** AVAILABLE DATA follows **

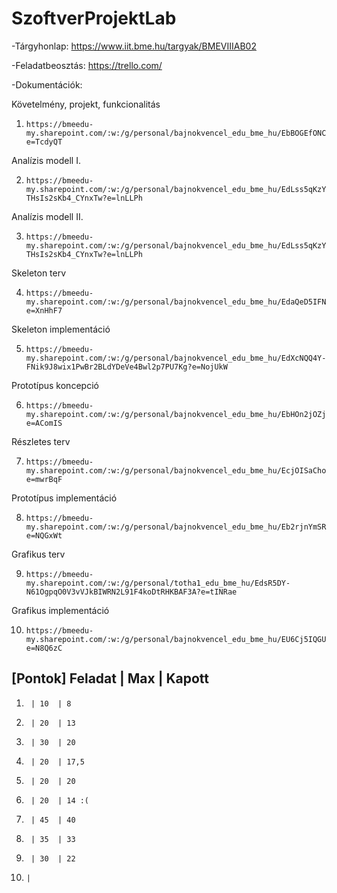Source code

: # SzoftverProjektLab

-Tárgyhonlap: https://www.iit.bme.hu/targyak/BMEVIIIAB02

-Feladatbeosztás: https://trello.com/

-Dokumentációk:

Követelmény, projekt, funkcionalitás

1)     https://bmeedu-my.sharepoint.com/:w:/g/personal/bajnokvencel_edu_bme_hu/EbBOGEfONCRKq15ngBnmJZcB1PGO0FhqBabNLw3wgTGZ5Q?e=TcdyQT

Analízis modell I.

2)     https://bmeedu-my.sharepoint.com/:w:/g/personal/bajnokvencel_edu_bme_hu/EdLss5qKzYZBm8AyV4yI_8QBNEuw-THsIs2sKb4_CYnxTw?e=lnLLPh

Analízis modell II.

3)     https://bmeedu-my.sharepoint.com/:w:/g/personal/bajnokvencel_edu_bme_hu/EdLss5qKzYZBm8AyV4yI_8QBNEuw-THsIs2sKb4_CYnxTw?e=lnLLPh

Skeleton terv

4)     https://bmeedu-my.sharepoint.com/:w:/g/personal/bajnokvencel_edu_bme_hu/EdaQeD5IFN5Kkeoc_73e9csBjCGoZi0rYbmvo12jx7DWDA?e=XnHhF7

Skeleton implementáció

5)     https://bmeedu-my.sharepoint.com/:w:/g/personal/bajnokvencel_edu_bme_hu/EdXcNQQ4Y-FNik9J8wix1PwBr2BLdYDeVe4Bwl2p7PU7Kg?e=NojUkW

Prototípus koncepció

6)     https://bmeedu-my.sharepoint.com/:w:/g/personal/bajnokvencel_edu_bme_hu/EbHOn2jOZjBNuxKaMCWFwF8BSCXRn8XzO09xlo_2m5VllA?e=AComIS

Részletes terv

7)     https://bmeedu-my.sharepoint.com/:w:/g/personal/bajnokvencel_edu_bme_hu/EcjOISaChoRLgLs2lXLqqQEBe9SBmqXlx9koeFZNpN13aQ?e=mwrBqF

Prototípus implementáció

8)     https://bmeedu-my.sharepoint.com/:w:/g/personal/bajnokvencel_edu_bme_hu/Eb2rjnYmSRdIopp2Y2lQWscB22wpaaw9BzGIAsUczGvJbQ?e=NQGxWt

Grafikus terv

9)     https://bmeedu-my.sharepoint.com/:w:/g/personal/totha1_edu_bme_hu/EdsR5DY-N61OgpqO0V3vVJkBIWRN2L91F4koDtRHKBAF3A?e=tINRae

Grafikus implementáció

10)     https://bmeedu-my.sharepoint.com/:w:/g/personal/bajnokvencel_edu_bme_hu/EU6Cj5IQGUVArVixpZdigm0BBzMjQF7jrRSGCjaB6j2_aw?e=N8Q6zC





[Pontok]  Feladat | Max | Kapott
----------------------------------
1)      | 10  | 8
2)      | 20  | 13
3)      | 30  | 20
4)      | 20  | 17,5
5)      | 20  | 20
6)      | 20  | 14 :(
7)      | 45  | 40
8)      | 35  | 33
9)      | 30  | 22
10)     | 
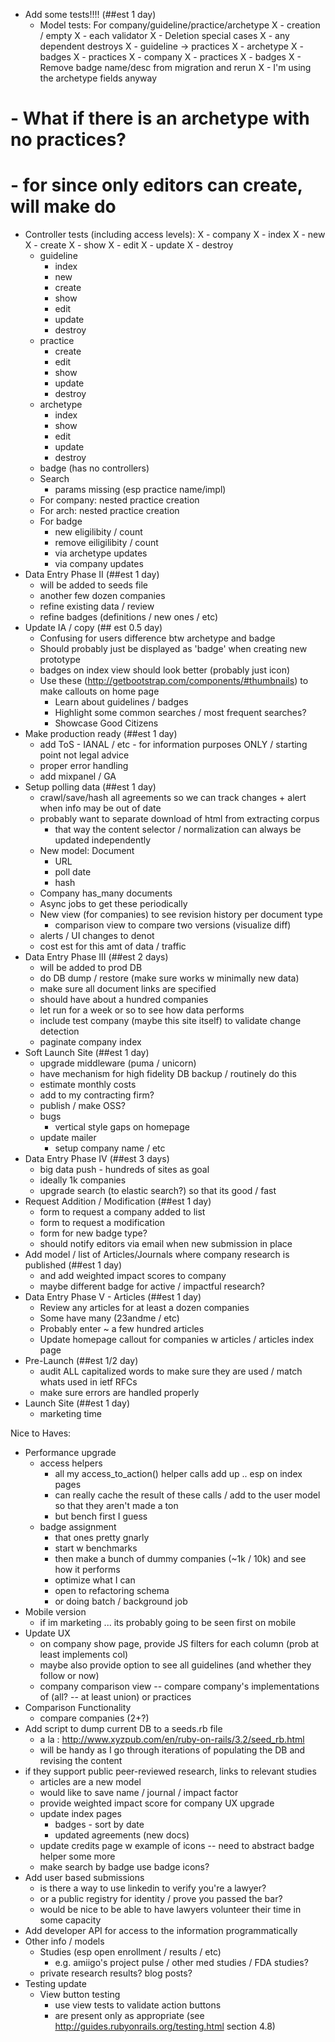 - Add some tests!!!! (##est 1 day)
  - Model tests: For company/guideline/practice/archetype
    X - creation / empty
    X - each validator
X    - Deletion special cases
X      - any dependent destroys
X        - guideline -> practices
X        - archetype
X          - badges
X          - practices
X        - company
X          - practices
X          - badges
X  - Remove badge name/desc from migration and rerun
X    - I'm using the archetype fields anyway
#  - What if there is an archetype with no practices?
#     - for since only editors can create, will make do
  - Controller tests (including access levels):
X    - company
X      - index
X      - new
X      - create
X      - show
X      - edit
X      - update
X      - destroy
    - guideline
      - index
      - new
      - create
      - show
      - edit
      - update
      - destroy      
    - practice
      - create
      - edit
      - show
      - update
      - destroy      
    - archetype
      - index
      - show
      - edit
      - update
      - destroy
    - badge (has no controllers)
    - Search
      - params missing (esp practice name/impl)
    - For company: nested practice creation
    - For arch: nested practice creation
    - For badge
      - new eligilibity / count
      - remove eiligilibity / count
      - via archetype updates
      - via company updates
- Data Entry Phase II (##est 1 day)
  - will be added to seeds file
  - another few dozen companies
  - refine existing data / review
  - refine badges (definitions / new ones / etc)
- Update IA / copy (## est 0.5 day)
  - Confusing for users difference btw archetype and badge
  - Should probably just be displayed as 'badge' when creating new prototype
  - badges on index view should look better (probably just icon)
  - Use these (http://getbootstrap.com/components/#thumbnails) to make callouts on home page
    - Learn about guidelines / badges
    - Highlight some common searches / most frequent searches?
    - Showcase Good Citizens
- Make production ready (##est 1 day)
  - add ToS - IANAL / etc - for information purposes ONLY / starting point not legal advice
  - proper error handling
  - add mixpanel / GA
- Setup polling data (##est 1 day)
  - crawl/save/hash all agreements so we can track changes + alert when info may be out of date
  - probably want to separate download of html from extracting corpus
    - that way the content selector / normalization can always be updated independently
  - New model: Document
    - URL
    - poll date
    - hash
  - Company has_many documents
  - Async jobs to get these periodically
  - New view (for companies) to see revision history per document type
    - comparison view to compare two versions (visualize diff)
  - alerts  / UI changes to denot
  - cost est for this amt of data / traffic
- Data Entry Phase III (##est 2 days)
  - will be added to prod DB
  - do DB dump / restore (make sure works w minimally new data)
  - make sure all document links are specified
  - should have about a hundred companies
  - let run for a week or so to see how data performs
  - include test company (maybe this site itself) to validate change detection
  - paginate company index
- Soft Launch Site (##est 1 day)
  - upgrade middleware (puma / unicorn)
  - have mechanism for high fidelity DB backup / routinely do this
  - estimate monthly costs
  - add to my contracting firm?
  - publish / make OSS?
  - bugs
    - vertical style gaps on homepage
  - update mailer
    - setup company name / etc
- Data Entry Phase IV (##est 3 days)
  - big data push - hundreds of sites as goal
  - ideally 1k companies
  - upgrade search (to elastic search?) so that its good / fast
- Request Addition / Modification (##est 1 day)
  - form to request a company added to list
  - form to request a modification
  - form for new badge type?
  - should notify editors via email when new submission in place
- Add model / list of Articles/Journals where company research is published (##est 1 day)
  - and add weighted impact scores to company
  - maybe different badge for active / impactful research?
- Data Entry Phase V - Articles (##est 1 day)
  - Review any articles for at least a dozen companies
  - Some have many (23andme / etc)
  - Probably enter ~ a few hundred articles
  - Update homepage callout for companies w articles / articles index page
- Pre-Launch (##est 1/2 day)
  - audit ALL capitalized words to make sure they are used / match whats used in ietf RFCs
  - make sure errors are handled properly
- Launch Site (##est 1 day)
  - marketing time


Nice to Haves:

- Performance upgrade
  - access helpers
    - all my access_to_action() helper calls add up .. esp on index pages
    - can really cache the result of these calls / add to the user model so that they aren't made a ton
    - but bench first I guess
  - badge assignment
    - that ones pretty gnarly
    - start w benchmarks
    - then make a bunch of dummy companies (~1k / 10k) and see how it performs
    - optimize what I can
    - open to refactoring schema
    - or doing batch / background job
- Mobile version
  - if im marketing ... its probably going to be seen first on mobile
- Update UX
  - on company show page, provide JS filters for each column (prob at least implements col)
  - maybe also provide option to see all guidelines (and whether they follow or now)
  - company comparison view -- compare company's implementations of (all? -- at least union) or practices
- Comparison Functionality
  - compare companies (2+?)
- Add script to dump current DB to a seeds.rb file
  - a la : http://www.xyzpub.com/en/ruby-on-rails/3.2/seed_rb.html
  - will be handy as I go through iterations of populating the DB and revising the content
- if they support public peer-reviewed research, links to relevant studies
  - articles are a new model
  - would like to save name / journal / impact factor
  - provide weighted impact score for company
UX upgrade
  - update index pages
    - badges - sort by date
    - updated agreements (new docs)
  - update credits page w example of icons -- need to abstract badge helper some more
  - make search by badge use badge icons?
- Add user based submissions
  - is there a way to use linkedin to verify you're a lawyer?
  - or a public registry for identity / prove you passed the bar?
  - would be nice to be able to have lawyers volunteer their time in some capacity
- Add developer API for access to the information programmatically
- Other info / models
  - Studies (esp open enrollment / results / etc)
    - e.g. amiigo's project pulse / other med studies / FDA studies?
  - private research results? blog posts?
- Testing update
    - View button testing
      - use view tests to validate action buttons
      - are present only as appropriate (see http://guides.rubyonrails.org/testing.html section 4.8)
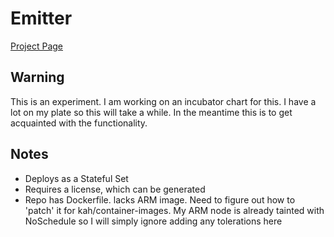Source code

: # Emitter
[Project Page](https://github.com/emitter-io/emitter)

## Warning
This is an experiment. I am working on an incubator chart for this. I have a lot on my plate so this will take a while. In the meantime this is to get acquainted with the functionality.

## Notes
- Deploys as a Stateful Set
- Requires a license, which can be generated
- Repo has Dockerfile. lacks ARM image. Need to figure out how to 'patch' it for kah/container-images. My ARM node is already tainted with NoSchedule so I will simply ignore adding any tolerations here
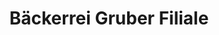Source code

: ---
title: "Bäckerrei Gruber Filiale"
url: /noerdlingen/baeckerrei-gruber-filiale/
shop: Bäckerei
---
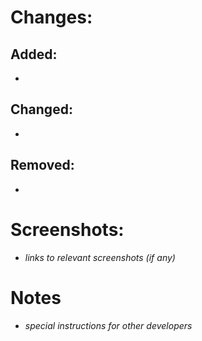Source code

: # Changes:
## Added:

-
## Changed:

-
## Removed:

-

# Screenshots:

- *links to relevant screenshots (if any)*

# Notes

- *special instructions for other developers*
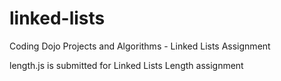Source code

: # linked-lists
Coding Dojo Projects and Algorithms - Linked Lists Assignment

length.js is submitted for Linked Lists Length assignment
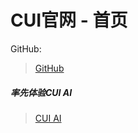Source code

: # CUI官网 - 首页

GitHub:
> [GitHub](https://github.com/CUI-hyg/ "github")

##### 率先体验CUI AI 
> [CUI AI](https://cui-hyg.github.io/CUIWeb/)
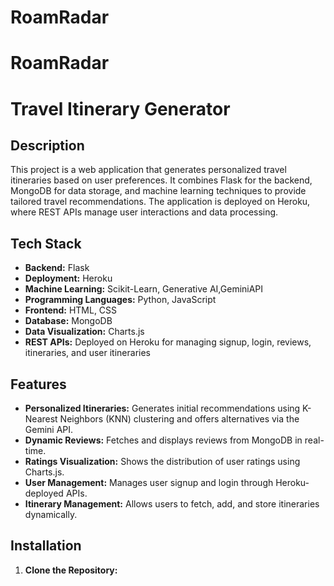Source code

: # RoamRadar

# RoamRadar

# Travel Itinerary Generator

## Description

This project is a web application that generates personalized travel itineraries based on user preferences. It combines Flask for the backend, MongoDB for data storage, and machine learning techniques to provide tailored travel recommendations. The application is deployed on Heroku, where REST APIs manage user interactions and data processing.

## Tech Stack

- **Backend:** Flask
- **Deployment:** Heroku
- **Machine Learning:** Scikit-Learn, Generative AI,GeminiAPI
- **Programming Languages:** Python, JavaScript
- **Frontend:** HTML, CSS
- **Database:** MongoDB
- **Data Visualization:** Charts.js
- **REST APIs:** Deployed on Heroku for managing signup, login, reviews, itineraries, and user itineraries

## Features

- **Personalized Itineraries:** Generates initial recommendations using K-Nearest Neighbors (KNN) clustering and offers alternatives via the Gemini API.
- **Dynamic Reviews:** Fetches and displays reviews from MongoDB in real-time.
- **Ratings Visualization:** Shows the distribution of user ratings using Charts.js.
- **User Management:** Manages user signup and login through Heroku-deployed APIs.
- **Itinerary Management:** Allows users to fetch, add, and store itineraries dynamically.

## Installation

1. **Clone the Repository:**
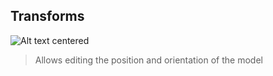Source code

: ## Transforms

![Alt text centered](blender-images/panels/side-panel-transforms.png)

> Allows editing the position and orientation of the model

** End of AVAILABLE DATA **

*TASK INSTRUCTIONS*: Where the word "create" appears in a line of the entries, copy that line.

*ANSWER FOR THIS EXERCISE*:
#     - for since only editors can create, will make do
X      - create
      - create
      - create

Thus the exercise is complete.